_What is being asked_
Restate the whole listing word for word, missing no line.
◆ ◆ ◆
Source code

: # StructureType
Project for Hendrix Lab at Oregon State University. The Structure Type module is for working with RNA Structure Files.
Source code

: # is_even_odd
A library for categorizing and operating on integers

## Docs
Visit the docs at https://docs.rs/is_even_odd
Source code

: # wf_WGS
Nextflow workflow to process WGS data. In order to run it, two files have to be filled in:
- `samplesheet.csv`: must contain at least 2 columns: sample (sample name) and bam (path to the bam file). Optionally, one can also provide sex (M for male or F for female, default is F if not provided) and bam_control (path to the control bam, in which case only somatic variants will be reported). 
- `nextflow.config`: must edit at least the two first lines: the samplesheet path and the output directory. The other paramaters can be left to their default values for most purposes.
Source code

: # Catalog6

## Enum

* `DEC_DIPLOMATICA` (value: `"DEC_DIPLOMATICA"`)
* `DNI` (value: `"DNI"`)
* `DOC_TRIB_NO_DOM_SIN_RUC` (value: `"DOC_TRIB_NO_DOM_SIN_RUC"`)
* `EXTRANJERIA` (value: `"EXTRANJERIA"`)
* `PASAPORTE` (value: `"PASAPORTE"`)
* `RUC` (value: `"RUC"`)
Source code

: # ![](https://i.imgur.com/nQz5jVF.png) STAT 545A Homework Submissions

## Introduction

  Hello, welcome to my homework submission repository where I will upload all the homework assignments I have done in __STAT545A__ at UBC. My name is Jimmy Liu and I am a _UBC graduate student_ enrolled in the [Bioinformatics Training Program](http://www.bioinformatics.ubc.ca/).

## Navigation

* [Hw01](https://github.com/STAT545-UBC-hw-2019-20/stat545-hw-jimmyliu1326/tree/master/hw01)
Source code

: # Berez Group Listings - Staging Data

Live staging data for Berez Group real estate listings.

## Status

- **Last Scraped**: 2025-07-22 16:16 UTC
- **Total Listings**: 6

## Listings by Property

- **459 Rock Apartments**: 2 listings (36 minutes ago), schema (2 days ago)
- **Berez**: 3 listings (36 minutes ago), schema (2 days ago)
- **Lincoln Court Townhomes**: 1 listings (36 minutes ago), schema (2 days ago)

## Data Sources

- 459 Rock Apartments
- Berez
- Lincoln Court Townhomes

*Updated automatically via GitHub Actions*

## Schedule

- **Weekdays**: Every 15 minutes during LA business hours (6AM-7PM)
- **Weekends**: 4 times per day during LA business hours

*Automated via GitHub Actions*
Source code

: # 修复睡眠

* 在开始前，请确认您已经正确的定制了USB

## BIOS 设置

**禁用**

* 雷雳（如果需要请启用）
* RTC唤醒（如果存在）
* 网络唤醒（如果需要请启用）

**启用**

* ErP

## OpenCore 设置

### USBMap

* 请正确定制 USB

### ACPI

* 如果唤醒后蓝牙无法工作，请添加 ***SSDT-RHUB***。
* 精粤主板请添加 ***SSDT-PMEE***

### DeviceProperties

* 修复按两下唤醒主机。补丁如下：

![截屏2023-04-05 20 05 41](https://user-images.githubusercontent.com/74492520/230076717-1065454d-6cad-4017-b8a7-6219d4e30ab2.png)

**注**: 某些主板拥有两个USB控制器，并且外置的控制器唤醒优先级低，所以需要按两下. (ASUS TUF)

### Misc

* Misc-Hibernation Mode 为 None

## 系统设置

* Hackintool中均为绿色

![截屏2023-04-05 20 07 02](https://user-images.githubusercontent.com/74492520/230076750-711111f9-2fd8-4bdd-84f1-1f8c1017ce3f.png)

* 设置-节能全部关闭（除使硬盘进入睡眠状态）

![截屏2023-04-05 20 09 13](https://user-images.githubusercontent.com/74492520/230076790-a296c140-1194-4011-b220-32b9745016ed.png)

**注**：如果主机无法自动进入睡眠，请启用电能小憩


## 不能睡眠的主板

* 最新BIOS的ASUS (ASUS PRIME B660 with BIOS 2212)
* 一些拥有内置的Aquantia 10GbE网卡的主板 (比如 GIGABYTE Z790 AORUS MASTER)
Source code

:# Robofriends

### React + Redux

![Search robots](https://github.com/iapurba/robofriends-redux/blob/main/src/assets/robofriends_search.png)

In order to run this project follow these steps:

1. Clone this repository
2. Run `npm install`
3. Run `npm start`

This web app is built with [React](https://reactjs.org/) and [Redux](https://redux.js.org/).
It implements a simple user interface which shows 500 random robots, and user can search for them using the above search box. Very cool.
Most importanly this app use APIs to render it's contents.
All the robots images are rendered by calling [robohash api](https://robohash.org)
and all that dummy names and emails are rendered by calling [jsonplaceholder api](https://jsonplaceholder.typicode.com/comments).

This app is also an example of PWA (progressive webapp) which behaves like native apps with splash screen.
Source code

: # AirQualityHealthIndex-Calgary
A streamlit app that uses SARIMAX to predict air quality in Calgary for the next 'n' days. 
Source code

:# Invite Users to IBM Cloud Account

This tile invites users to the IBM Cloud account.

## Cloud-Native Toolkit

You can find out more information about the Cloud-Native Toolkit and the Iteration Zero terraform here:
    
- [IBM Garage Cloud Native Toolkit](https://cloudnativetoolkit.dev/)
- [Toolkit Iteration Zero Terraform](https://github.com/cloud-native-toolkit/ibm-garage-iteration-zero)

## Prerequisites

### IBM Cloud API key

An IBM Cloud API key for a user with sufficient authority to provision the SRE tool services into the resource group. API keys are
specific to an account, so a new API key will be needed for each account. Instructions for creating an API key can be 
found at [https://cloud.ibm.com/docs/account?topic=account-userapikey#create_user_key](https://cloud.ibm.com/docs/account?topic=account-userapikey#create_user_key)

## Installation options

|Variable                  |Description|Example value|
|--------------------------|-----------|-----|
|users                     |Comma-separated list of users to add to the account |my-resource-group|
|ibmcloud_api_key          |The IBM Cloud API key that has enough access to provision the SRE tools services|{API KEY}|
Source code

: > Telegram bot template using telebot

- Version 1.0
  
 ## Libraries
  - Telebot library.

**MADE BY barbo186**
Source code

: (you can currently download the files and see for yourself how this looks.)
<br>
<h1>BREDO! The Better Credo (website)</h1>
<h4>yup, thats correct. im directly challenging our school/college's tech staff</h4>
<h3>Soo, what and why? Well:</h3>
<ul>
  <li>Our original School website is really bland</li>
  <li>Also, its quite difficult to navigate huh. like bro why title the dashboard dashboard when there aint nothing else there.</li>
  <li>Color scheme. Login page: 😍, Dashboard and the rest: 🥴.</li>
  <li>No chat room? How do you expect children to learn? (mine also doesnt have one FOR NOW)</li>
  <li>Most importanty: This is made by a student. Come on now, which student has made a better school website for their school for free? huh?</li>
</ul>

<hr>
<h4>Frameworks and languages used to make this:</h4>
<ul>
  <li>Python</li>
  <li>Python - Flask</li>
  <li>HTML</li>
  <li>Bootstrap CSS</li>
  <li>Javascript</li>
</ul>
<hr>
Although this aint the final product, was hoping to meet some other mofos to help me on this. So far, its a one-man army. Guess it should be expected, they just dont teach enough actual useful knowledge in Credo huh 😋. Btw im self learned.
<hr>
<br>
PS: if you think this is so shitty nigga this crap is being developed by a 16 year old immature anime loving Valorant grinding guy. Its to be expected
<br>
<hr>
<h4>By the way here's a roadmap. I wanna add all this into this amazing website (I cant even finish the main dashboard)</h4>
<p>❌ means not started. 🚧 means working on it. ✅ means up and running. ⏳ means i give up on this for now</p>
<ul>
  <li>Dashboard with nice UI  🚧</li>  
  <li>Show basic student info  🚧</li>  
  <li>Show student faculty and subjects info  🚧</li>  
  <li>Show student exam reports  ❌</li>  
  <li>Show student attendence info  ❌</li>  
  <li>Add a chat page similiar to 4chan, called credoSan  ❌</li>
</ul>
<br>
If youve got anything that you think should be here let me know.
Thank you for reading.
◆ ◆ ◆
_Answer to the problem_
Source code

: # StructureType
Project for Hendrix Lab at Oregon State University. The Structure Type module is for working with RNA Structure Files.
Source code

: # is_even_odd
A library for categorizing and operating on integers

## Docs
Visit the docs at https://docs.rs/is_even_odd
Source code

: # wf_WGS
Nextflow workflow to process WGS data. In order to run it, two files have to be filled in:
- `samplesheet.csv`: must contain at least 2 columns: sample (sample name) and bam (path to the bam file). Optionally, one can also provide sex (M for male or F for female, default is F if not provided) and bam_control (path to the control bam, in which case only somatic variants will be reported). 
- `nextflow.config`: must edit at least the two first lines: the samplesheet path and the output directory. The other paramaters can be left to their default values for most purposes.
Source code

: # Catalog6

## Enum

* `DEC_DIPLOMATICA` (value: `"DEC_DIPLOMATICA"`)
* `DNI` (value: `"DNI"`)
* `DOC_TRIB_NO_DOM_SIN_RUC` (value: `"DOC_TRIB_NO_DOM_SIN_RUC"`)
* `EXTRANJERIA` (value: `"EXTRANJERIA"`)
* `PASAPORTE` (value: `"PASAPORTE"`)
* `RUC` (value: `"RUC"`)
Source code

: # ![](https://i.imgur.com/nQz5jVF.png) STAT 545A Homework Submissions

## Introduction

  Hello, welcome to my homework submission repository where I will upload all the homework assignments I have done in __STAT545A__ at UBC. My name is Jimmy Liu and I am a _UBC graduate student_ enrolled in the [Bioinformatics Training Program](http://www.bioinformatics.ubc.ca/).

## Navigation

* [Hw01](https://github.com/STAT545-UBC-hw-2019-20/stat545-hw-jimmyliu1326/tree/master/hw01)
Source code

: # Berez Group Listings - Staging Data

Live staging data for Berez Group real estate listings.

## Status

- **Last Scraped**: 2025-07-22 16:16 UTC
- **Total Listings**: 6

## Listings by Property

- **459 Rock Apartments**: 2 listings (36 minutes ago), schema (2 days ago)
- **Berez**: 3 listings (36 minutes ago), schema (2 days ago)
- **Lincoln Court Townhomes**: 1 listings (36 minutes ago), schema (2 days ago)

## Data Sources

- 459 Rock Apartments
- Berez
- Lincoln Court Townhomes

*Updated automatically via GitHub Actions*

## Schedule

- **Weekdays**: Every 15 minutes during LA business hours (6AM-7PM)
- **Weekends**: 4 times per day during LA business hours

*Automated via GitHub Actions*
Source code

: # 修复睡眠

* 在开始前，请确认您已经正确的定制了USB

## BIOS 设置

**禁用**

* 雷雳（如果需要请启用）
* RTC唤醒（如果存在）
* 网络唤醒（如果需要请启用）

**启用**

* ErP

## OpenCore 设置

### USBMap

* 请正确定制 USB

### ACPI

* 如果唤醒后蓝牙无法工作，请添加 ***SSDT-RHUB***。
* 精粤主板请添加 ***SSDT-PMEE***

### DeviceProperties

* 修复按两下唤醒主机。补丁如下：

![截屏2023-04-05 20 05 41](https://user-images.githubusercontent.com/74492520/230076717-1065454d-6cad-4017-b8a7-6219d4e30ab2.png)

**注**: 某些主板拥有两个USB控制器，并且外置的控制器唤醒优先级低，所以需要按两下. (ASUS TUF)

### Misc

* Misc-Hibernation Mode 为 None

## 系统设置

* Hackintool中均为绿色

![截屏2023-04-05 20 07 02](https://user-images.githubusercontent.com/74492520/230076750-711111f9-2fd8-4bdd-84f1-1f8c1017ce3f.png)

* 设置-节能全部关闭（除使硬盘进入睡眠状态）

![截屏2023-04-05 20 09 13](https://user-images.githubusercontent.com/74492520/230076790-a296c140-1194-4011-b220-32b9745016ed.png)

**注**：如果主机无法自动进入睡眠，请启用电能小憩


## 不能睡眠的主板

* 最新BIOS的ASUS (ASUS PRIME B660 with BIOS 2212)
* 一些拥有内置的Aquantia 10GbE网卡的主板 (比如 GIGABYTE Z790 AORUS MASTER)
Source code

:# Robofriends

### React + Redux

![Search robots](https://github.com/iapurba/robofriends-redux/blob/main/src/assets/robofriends_search.png)

In order to run this project follow these steps:

1. Clone this repository
2. Run `npm install`
3. Run `npm start`

This web app is built with [React](https://reactjs.org/) and [Redux](https://redux.js.org/).
It implements a simple user interface which shows 500 random robots, and user can search for them using the above search box. Very cool.
Most importanly this app use APIs to render it's contents.
All the robots images are rendered by calling [robohash api](https://robohash.org)
and all that dummy names and emails are rendered by calling [jsonplaceholder api](https://jsonplaceholder.typicode.com/comments).

This app is also an example of PWA (progressive webapp) which behaves like native apps with splash screen.
Source code

: # AirQualityHealthIndex-Calgary
A streamlit app that uses SARIMAX to predict air quality in Calgary for the next 'n' days. 
Source code

:# Invite Users to IBM Cloud Account

This tile invites users to the IBM Cloud account.

## Cloud-Native Toolkit

You can find out more information about the Cloud-Native Toolkit and the Iteration Zero terraform here:
    
- [IBM Garage Cloud Native Toolkit](https://cloudnativetoolkit.dev/)
- [Toolkit Iteration Zero Terraform](https://github.com/cloud-native-toolkit/ibm-garage-iteration-zero)

## Prerequisites

### IBM Cloud API key

An IBM Cloud API key for a user with sufficient authority to provision the SRE tool services into the resource group. API keys are
specific to an account, so a new API key will be needed for each account. Instructions for creating an API key can be 
found at [https://cloud.ibm.com/docs/account?topic=account-userapikey#create_user_key](https://cloud.ibm.com/docs/account?topic=account-userapikey#create_user_key)

## Installation options

|Variable                  |Description|Example value|
|--------------------------|-----------|-----|
|users                     |Comma-separated list of users to add to the account |my-resource-group|
|ibmcloud_api_key          |The IBM Cloud API key that has enough access to provision the SRE tools services|{API KEY}|
Source code

: > Telegram bot template using telebot

- Version 1.0
  
 ## Libraries
  - Telebot library.

**MADE BY barbo186**
Source code

: (you can currently download the files and see for yourself how this looks.)
<br>
<h1>BREDO! The Better Credo (website)</h1>
<h4>yup, thats correct. im directly challenging our school/college's tech staff</h4>
<h3>Soo, what and why? Well:</h3>
<ul>
  <li>Our original School website is really bland</li>
  <li>Also, its quite difficult to navigate huh. like bro why title the dashboard dashboard when there aint nothing else there.</li>
  <li>Color scheme. Login page: 😍, Dashboard and the rest: 🥴.</li>
  <li>No chat room? How do you expect children to learn? (mine also doesnt have one FOR NOW)</li>
  <li>Most importanty: This is made by a student. Come on now, which student has made a better school website for their school for free? huh?</li>
</ul>

<hr>
<h4>Frameworks and languages used to make this:</h4>
<ul>
  <li>Python</li>
  <li>Python - Flask</li>
  <li>HTML</li>
  <li>Bootstrap CSS</li>
  <li>Javascript</li>
</ul>
<hr>
Although this aint the final product, was hoping to meet some other mofos to help me on this. So far, its a one-man army. Guess it should be expected, they just dont teach enough actual useful knowledge in Credo huh 😋. Btw im self learned.
<hr>
<br>
PS: if you think this is so shitty nigga this crap is being developed by a 16 year old immature anime loving Valorant grinding guy. Its to be expected
<br>
<hr>
<h4>By the way here's a roadmap. I wanna add all this into this amazing website (I cant even finish the main dashboard)</h4>
<p>❌ means not started. 🚧 means working on it. ✅ means up and running. ⏳ means i give up on this for now</p>
<ul>
  <li>Dashboard with nice UI  🚧</li>  
  <li>Show basic student info  🚧</li>  
  <li>Show student faculty and subjects info  🚧</li>  
  <li>Show student exam reports  ❌</li>  
  <li>Show student attendence info  ❌</li>  
  <li>Add a chat page similiar to 4chan, called credoSan  ❌</li>
</ul>
<br>
If youve got anything that you think should be here let me know.
Thank you for reading.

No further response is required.